Between 1873 and 1932, Indian policy on the prairies was the responsibility of federal government appointees known as Indian Commissioners. Charged with incorporating Native society into the apparatus of the emergent state, these officials directed a complex configuration of measures that included treaties, the Indian Act, schools, agriculture, and to some degree, missionary activity. In this study, Brian Titley constructs critical biographical portraits of the six Indian Commissioners, examining their successes and failures in confronting the challenges of a remarkable period in Canada's history.
Titley looks at the history of seven Indian commissioners over the years of 1873 through 1932.
While there is much on the bureaucracy of the civil service, it is part of the story as civil servants including the commissioners were appointed based upon patronage.
Canada's approach to dealing with the Indians was one of assimilation and integration. Most viewed the Indians as primitive and lacking in industry. Efforts toward integration included schooling and encouraging the Indians to engage in farming; both failing largely due to poor implementation.
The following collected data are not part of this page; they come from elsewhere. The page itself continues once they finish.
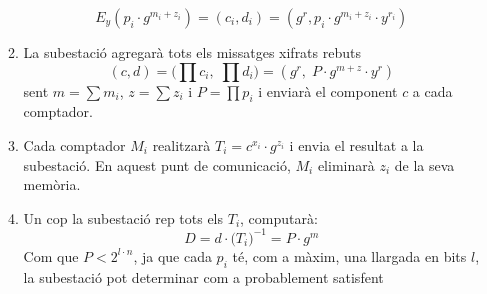 \begin{enumerate}
\begin{enumerate}
		\[E_y(p_i \cdot g^{m_i + z_i}) = (c_i, d_i) = (g^r, p_i \cdot g^{m_i + z_i} \cdot y^{r_i})\]
		\item La subestació agregarà tots els missatges xifrats rebuts
		\[(c, d) = \Big( \prod c_i, \; \prod d_i \Big) = (g^r,\; P \cdot g^{m + z} \cdot y^r)\]
		sent $m = \sum m_i$, $z = \sum z_i$ i $P = \prod p_i$ i enviarà el component $c$ a cada comptador.
		\item Cada comptador $M_i$ realitzarà $T_i = c^{x_i} \cdot g^{z_i}$ i envia el resultat a la subestació. En aquest punt de comunicació, $M_i$ eliminarà $z_i$ de la seva memòria.
		\item Un cop la subestació rep tots els $T_i$, computarà:
		\[D = d \cdot \Big( T_i \Big)^{-1} = P \cdot g^m\]
		Com que $P < 2^{l \cdot n}$, ja que cada $p_i$ té, com a màxim, una llargada en bits $l$, la subestació pot determinar com a probablement satisfent 
	\end{enumerate}
\end{enumerate}


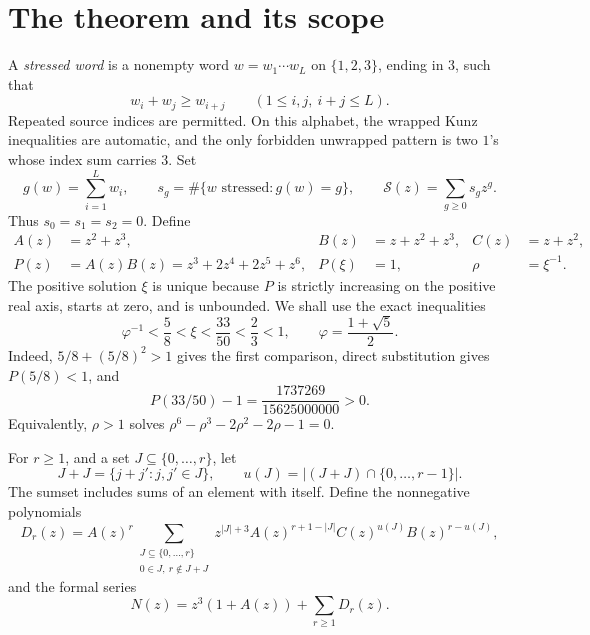 \documentclass[11pt,letterpaper]{article}
\theoremstyle{definition}
\newcommand{\cS}{\mathcal S}\newcommand{\cU}{\mathcal U}
\begin{document}
\section{The theorem and its scope}\label{ska:sec:theorem}
A \emph{stressed word} is a nonempty word $w=w_1\cdots w_L$ on $\{1,2,3\}$, ending in $3$, such that
\begin{equation}\label{ska:eq:unwrapped}
w_i+w_j\ge w_{i+j}\qquad(1\le i,j,\ i+j\le L).
\end{equation}
Repeated source indices are permitted. On this alphabet, the wrapped Kunz inequalities are automatic, and the only forbidden unwrapped pattern is two $1$'s whose index sum carries $3$. Set
\[
g(w)=\sum_{i=1}^Lw_i,\qquad
s_g=\#\{w\text{ stressed}:g(w)=g\},\qquad
\cS(z)=\sum_{g\ge0}s_gz^g.
\]
Thus $s_0=s_1=s_2=0$. Define
\begin{align}
A(z)&=z^2+z^3,& B(z)&=z+z^2+z^3,& C(z)&=z+z^2,\label{ska:eq:ABC}\\
P(z)&=A(z)B(z)=z^3+2z^4+2z^5+z^6,
&P(\xi)&=1,& \rho&=\xi^{-1}.\label{ska:eq:P}
\end{align}
The positive solution $\xi$ is unique because $P$ is strictly increasing on the positive real axis, starts at zero, and is unbounded. We shall use the exact inequalities
\begin{equation}\label{ska:eq:rootbracket}
\varphi^{-1}<\frac58<\xi<\frac{33}{50}<\frac23<1,
\qquad \varphi=\frac{1+\sqrt5}{2}.
\end{equation}
Indeed, $5/8+(5/8)^2>1$ gives the first comparison, direct substitution gives $P(5/8)<1$, and
\begin{equation}\label{ska:eq:rootcert}
P(33/50)-1=\frac{1737269}{15625000000}>0.
\end{equation}
Equivalently, $\rho>1$ solves $\rho^6-\rho^3-2\rho^2-2\rho-1=0$.

For $r\ge1$, and a set $J\subseteq\{0,\ldots,r\}$, let
\[
J+J=\{j+j':j,j'\in J\},\qquad
u(J)=|(J+J)\cap\{0,\ldots,r-1\}|.
\]
The sumset includes sums of an element with itself. Define the nonnegative polynomials
\begin{equation}\label{ska:eq:Dr}
D_r(z)=A(z)^r
\sum_{\substack{J\subseteq\{0,\ldots,r\}\\0\in J,\ r\notin J+J}}
z^{|J|+3}A(z)^{r+1-|J|}C(z)^{u(J)}B(z)^{r-u(J)},
\end{equation}
and the formal series
\begin{equation}\label{ska:eq:N}
N(z)=z^3(1+A(z))+\sum_{r\ge1}D_r(z).
\end{equation}
\end{document}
Cultural differences, dishonesty and insufficient resourcing compromised these goals. Much reliance was placed on the churches for schooling which commissioner Graham characterized as "... a system that was little more than a massive subsidy of missionary work."
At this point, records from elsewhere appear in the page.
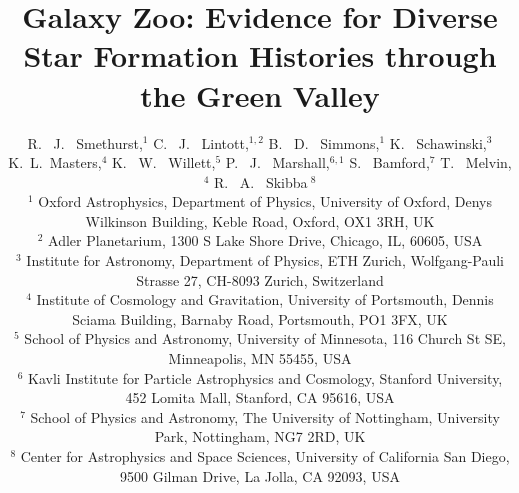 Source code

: \documentclass[useAMS,usenatbib]{mn2e}
\begin{document}
\title[The Star Formation History of the Green Valley]{Galaxy Zoo: Evidence for Diverse Star Formation Histories through the Green Valley}
\author[Smethurst et al. 2014]{R. ~J. ~Smethurst,$^1$ C. ~J. ~Lintott,$^{1,2}$ B. ~D. ~Simmons,$^{1}$ K. ~Schawinski,$^{3}$ \newauthor K.~L.~Masters,$^{4}$ K. ~W. ~Willett,$^{5}$ P. ~J. ~Marshall,$^{6,1}$ S. ~Bamford,$^{7}$ T. ~Melvin,$^{4}$ \newauthor R. ~A. ~Skibba$~^{8}$
\\ $^1$ Oxford Astrophysics, Department of Physics, University of Oxford, Denys Wilkinson Building, Keble Road, Oxford, OX1 3RH, UK 
\\ $^2$ Adler Planetarium, 1300 S Lake Shore Drive, Chicago, IL, 60605, USA 
\\ $^3$ Institute for Astronomy, Department of Physics, ETH Zurich, Wolfgang-Pauli Strasse 27, CH-8093 Zurich, Switzerland 
\\ $^4$ Institute of Cosmology and Gravitation, University of Portsmouth, Dennis Sciama Building, Barnaby Road, Portsmouth, PO1 3FX, UK 
\\ $^5$ School of Physics and Astronomy, University of Minnesota, 116 Church St SE, Minneapolis, MN 55455, USA
\\ $^6$ Kavli Institute for Particle Astrophysics and Cosmology, Stanford University, 452 Lomita Mall, Stanford, CA 95616, USA
\\ $^7$ School of Physics and Astronomy, The University of Nottingham, University Park, Nottingham, NG7 2RD, UK
\\ $^8$ Center for Astrophysics and Space Sciences, University of California San Diego, 9500 Gilman Drive, La Jolla, CA 92093, USA}

\maketitle
\end{document}
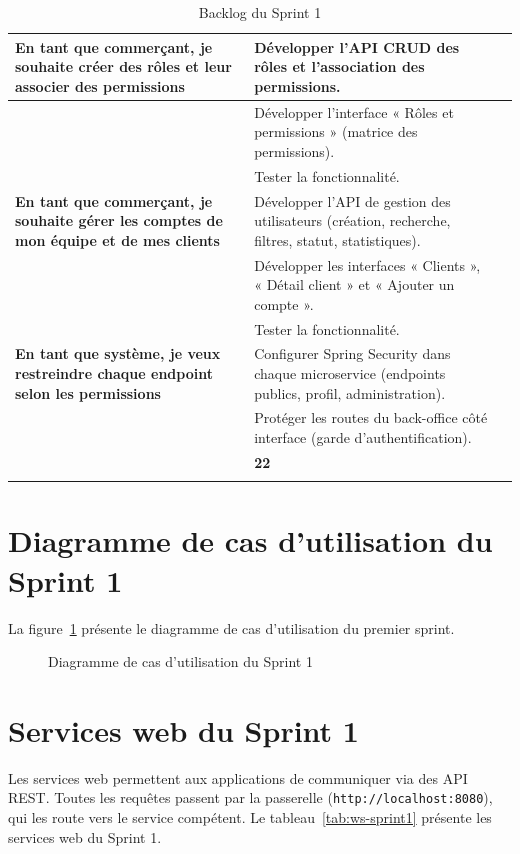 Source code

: \begin{longtable}{|>{\raggedright\arraybackslash}p{4cm}|>{\raggedright\arraybackslash}p{9cm}|>{\centering\arraybackslash}p{1.2cm}|}
\textbf{En tant que commerçant, je souhaite créer des rôles et leur associer des permissions}
& Développer l'API CRUD des rôles et l'association des permissions. & 1 \\
\cline{2-3}
& Développer l'interface « Rôles et permissions » (matrice des permissions). & 1 \\
\cline{2-3}
& Tester la fonctionnalité. & 1 \\
\hline

\textbf{En tant que commerçant, je souhaite gérer les comptes de mon équipe et de mes clients}
& Développer l'API de gestion des utilisateurs (création, recherche, filtres, statut, statistiques). & 1 \\
\cline{2-3}
& Développer les interfaces « Clients », « Détail client » et « Ajouter un compte ». & 1 \\
\cline{2-3}
& Tester la fonctionnalité. & 1 \\
\hline

\textbf{En tant que système, je veux restreindre chaque endpoint selon les permissions}
& Configurer Spring Security dans chaque microservice (endpoints publics, profil, administration). & 1 \\
\cline{2-3}
& Protéger les routes du back-office côté interface (garde d'authentification). & 1 \\
\hline

\multicolumn{2}{|r|}{\textbf{Total}} & \textbf{22} \\
\hline
\caption{Backlog du Sprint 1}
\label{tab:backlog-sprint1}
\end{longtable}

\section{Diagramme de cas d'utilisation du Sprint 1}
La figure~\ref{fig:cu-sprint1} présente le diagramme de cas d'utilisation du premier sprint.
\begin{figure}[H]
    \centering
    \caption{Diagramme de cas d'utilisation du Sprint 1}
    \label{fig:cu-sprint1}
\end{figure}

\section{Services web du Sprint 1}
Les services web permettent aux applications de communiquer via des API REST. Toutes les requêtes passent par la passerelle (\texttt{http://localhost:8080}), qui les route vers le service compétent. Le tableau~\ref{tab:ws-sprint1} présente les services web du Sprint 1.


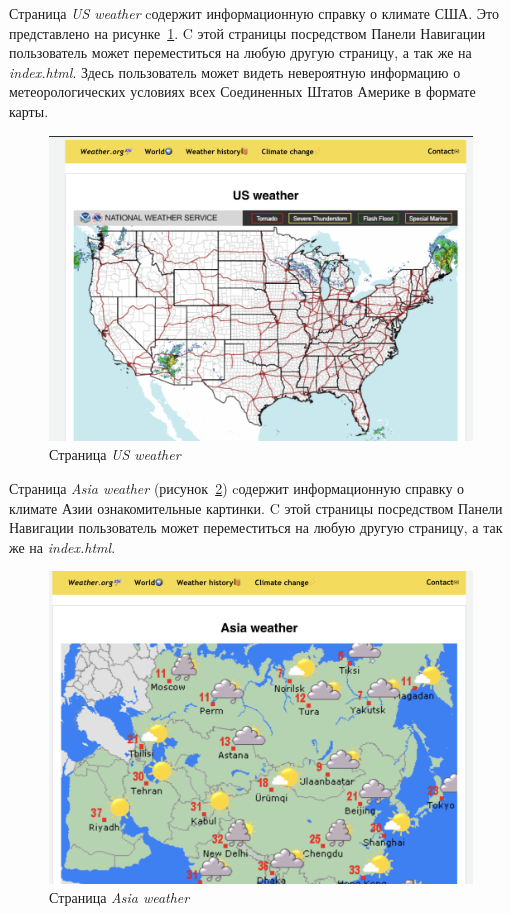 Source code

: \documentclass[a4paper,hidelinks,14pt]{extarticle}
\begin{document}
\clearpage


Страница \textit{US weather} cодержит информационную справку о климате США. Это представлено на рисунке~\ref{fig:fig7}. C этой страницы посредством Панели Навигации пользователь может переместиться на любую другую страницу, а так же на\textit{ index.html}. Здесь пользователь может видеть невероятную информацию о метеорологических условиях всех Соединенных Штатов Америке в формате карты.

\begin{figure}[htbp]
    \centering
    \includegraphics[scale=0.4]{fig/w_usa.png}
    \caption{Страница \textit{US weather}}
    \label{fig:fig7}
\end{figure}

Страница \textit{Asia weather} (рисунок~\ref{fig:fig8}) cодержит информационную справку о климате Азии ознакомительные картинки. C этой страницы посредством Панели Навигации пользователь может переместиться на любую другую страницу, а так же на\textit{ index.html}.

\begin{figure}[htbp]
    \centering
    \includegraphics[scale=0.4]{fig/w_asia.png}
    \caption{Страница \textit{Asia weather}}
    \label{fig:fig8}
\end{figure}
\end{document}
Detailed descriptions of the activities of the commissioners brings out many issues that are not well known today such as payments to get the Indians to surrender their reserve land, suppression of native religious ceremonies, imposition of Christian standards regarding marriage, and the use of Indian lands for "greater production farms".
Want to understand more about the history of Canada's failure to deal fairly with aboriginal people's, read this. These were the men charged with meeting the treaty obligations from the beginning.